Osteonecrosis of the jaw (ONJ) has been reported predominantly in cancer patients treated with intravenous bisphosphonates, including Zometa. Many of these patients were also receiving chemotherapy and corticosteroids, which may be risk factors for ONJ. Postmarketing experience and the literature suggest a greater frequency of reports of ONJ based on tumor type (advanced breast cancer, multiple myeloma) and dental status (dental extraction, periodontal disease, local trauma, including poorly fitting dentures). Many reports of ONJ involved patients with signs of local infection, including ostiomyelitis. Cancer patients should maintain good oral hygiene and should have a dental examination with preventive dentistry prior to treatment with bisphosphonates. While on treatment, these patients should avoid invasive dental procedures, if possible. No data are available as to whether discontinuation of bisphosphonate therapy reduces the risk of ONJ in patients requiring dental procedures. A causal relationship between bisphosphonate use and ONJ has not been established. Clinical judgment of the treating physician should guide the management plan of each patient based on individual benefit/risk assessment.

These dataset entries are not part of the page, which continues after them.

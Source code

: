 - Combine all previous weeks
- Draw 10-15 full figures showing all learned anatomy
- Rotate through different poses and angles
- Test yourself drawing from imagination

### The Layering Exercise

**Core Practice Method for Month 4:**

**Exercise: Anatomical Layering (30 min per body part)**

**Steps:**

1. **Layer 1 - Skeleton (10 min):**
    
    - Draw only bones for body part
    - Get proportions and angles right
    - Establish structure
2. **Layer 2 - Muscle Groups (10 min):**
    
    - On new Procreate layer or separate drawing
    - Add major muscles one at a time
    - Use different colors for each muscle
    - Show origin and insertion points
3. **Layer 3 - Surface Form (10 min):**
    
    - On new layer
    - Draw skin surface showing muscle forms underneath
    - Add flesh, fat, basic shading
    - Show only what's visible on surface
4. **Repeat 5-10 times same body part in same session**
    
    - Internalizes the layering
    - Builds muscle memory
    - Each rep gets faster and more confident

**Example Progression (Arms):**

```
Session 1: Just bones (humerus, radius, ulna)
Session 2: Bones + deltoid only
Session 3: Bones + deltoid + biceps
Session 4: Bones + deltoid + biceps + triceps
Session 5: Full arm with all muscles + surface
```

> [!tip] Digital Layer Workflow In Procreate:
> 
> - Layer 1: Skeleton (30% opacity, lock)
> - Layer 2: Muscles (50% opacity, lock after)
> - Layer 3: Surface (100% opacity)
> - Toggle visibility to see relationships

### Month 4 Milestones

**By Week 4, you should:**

In postmarketing experience, severe and occasionally incapacitating bone, joint, and/or muscle pain has been reported infrequently in patients taking bisphosphonates.

In clinical trials in patients with bone metastases and hypercalcemia of malignancy (HCM), Zometa had an acceptable safety profile. The most commonly reported adverse events included flu-like syndrome (fever, chills, arthralgias, myalgias, skeletal pain), fatigue, gastrointestinal reactions, anemia, weakness, cough, dyspnea and edema. Zometa should not be used during pregnancy. Zometa is contraindicated in patients with clinically significant hypersensitivity to zoledronic acid or other bisphosphonates, or any of the excipients in the formulation of Zometa.

Caution is advised when bisphosphonates are administered with aminoglycosides, loop diuretics, and potentially nephrotixic drugs.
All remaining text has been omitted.